Ivan Honchar Museum (National Centre of Folk Culture) is a museum in Kyiv, Ukraine showcasing the culture of Ukraine and preserving Ukrainian folk art. 

The museum was founded on a private collection of Ivan Makarovych Honchar shortly after his death in 1993. During the Soviet period, Ivan was accused of nationalism. Each individual showing an interest in his private collection was registered with the KGB.

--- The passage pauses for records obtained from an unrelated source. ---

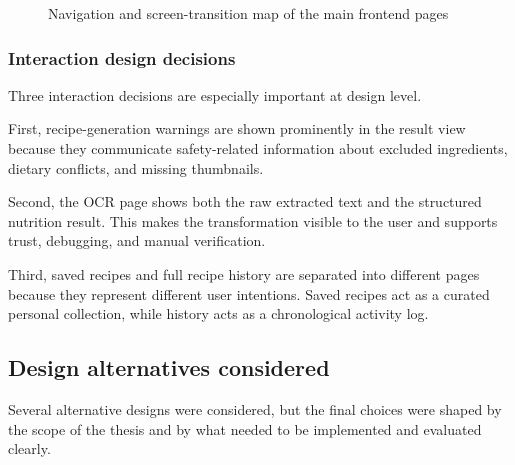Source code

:\begin{figure}[H]
	\centering
	\caption{Navigation and screen-transition map of the main frontend pages}
	\label{fig:design-screen-flow}
\end{figure}

\subsubsection{Interaction design decisions}

Three interaction decisions are especially important at design level.

First, recipe-generation warnings are shown prominently in the result
view because they communicate safety-related information about excluded
ingredients, dietary conflicts, and missing thumbnails.

Second, the OCR page shows both the raw extracted text and the
structured nutrition result. This makes the transformation visible to
the user and supports trust, debugging, and manual verification.

Third, saved recipes and full recipe history are separated into
different pages because they represent different user intentions.
Saved recipes act as a curated personal collection, while history acts
as a chronological activity log.

\subsection{Design alternatives considered}

Several alternative designs were considered, but the final choices were
shaped by the scope of the thesis and by what needed to be implemented
and evaluated clearly.

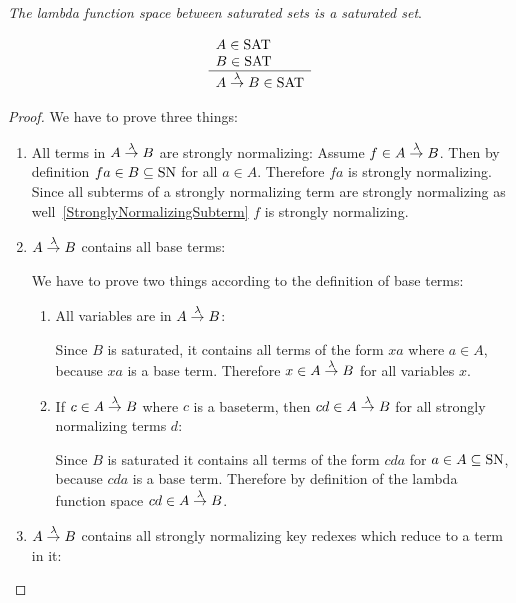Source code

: \begin{theorem}
    \label{LambdaSpaceSaturated}
    \emph{The lambda function space between saturated sets is a saturated set}.

    $$
    \begin{array}{l} 
        A \in \text{SAT}
        \\
        B \in \text{SAT}
     \\ \hline 
        A \stackrel{\lambda}{\to} B \in \text{SAT}
    \end{array}
    $$

    \begin{proof}
        We have to prove three things:
        \begin{enumerate}
        \item All terms in $A \stackrel{\lambda}{\to} B$ are strongly normalizing: Assume $f
            \in A \stackrel{\lambda}{\to} B$. Then by definition $fa \in B \subseteq \text{SN}$ for
                all $a \in A$. Therefore $fa$ is strongly normalizing. Since all
                subterms of a strongly normalizing term are strongly normalizing
                as well~\ref{StronglyNormalizingSubterm} $f$ is strongly
                normalizing.

        \item $A \stackrel{\lambda}{\to} B$ contains all base terms:

            We have to prove two things according to the definition of base
            terms:

            \begin{enumerate}
            \item All variables are in $A \stackrel{\lambda}{\to} B$:

                Since $B$ is saturated, it contains all terms of the form $xa$
                where $a \in A$, because $xa$ is a base term. Therefore $x
                \in A \stackrel{\lambda}{\to} B$ for all variables $x$.

            \item If $c \in A \stackrel{\lambda}{\to} B$ where $c$ is a baseterm, then $cd
                \in A \stackrel{\lambda}{\to} B$ for all strongly normalizing terms $d$:

                Since $B$ is saturated it contains all terms of the form $cda$
                for $a \in A \subseteq \text{SN}$, because $cda$ is a base term.
                Therefore by definition of the lambda function space $cd \in
                A \stackrel{\lambda}{\to} B$.
            \end{enumerate}

        \item $A \stackrel{\lambda}{\to} B$ contains all strongly normalizing key redexes
            which reduce to a term in it:


\end{enumerate}
\end{proof}
\end{theorem}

The collection consists of over 15,000 items from the 16th to the early 20th centuries. A good example is a painting of the Ukrainian folklore hero Cossack Mamay. Other items include over 500 icons from the 16th century, 100 paintings by famous Ukrainian artists, an impressive collection of over 2,500 items of textiles from the 18th and 19th centuries, pottery, toys, Easter eggs, wood carvings and Ukrainian folk music instruments. Another part of the museum consists of Honchar's private library with books containing material that had the possessor sent to prison during Soviet times.

The Museum is a living institution, not only a collection of exhibits. There are folk art studios,  shops, a theatre of folk songs and folklore, Ukrainian cuisine hands-on classes and other courses.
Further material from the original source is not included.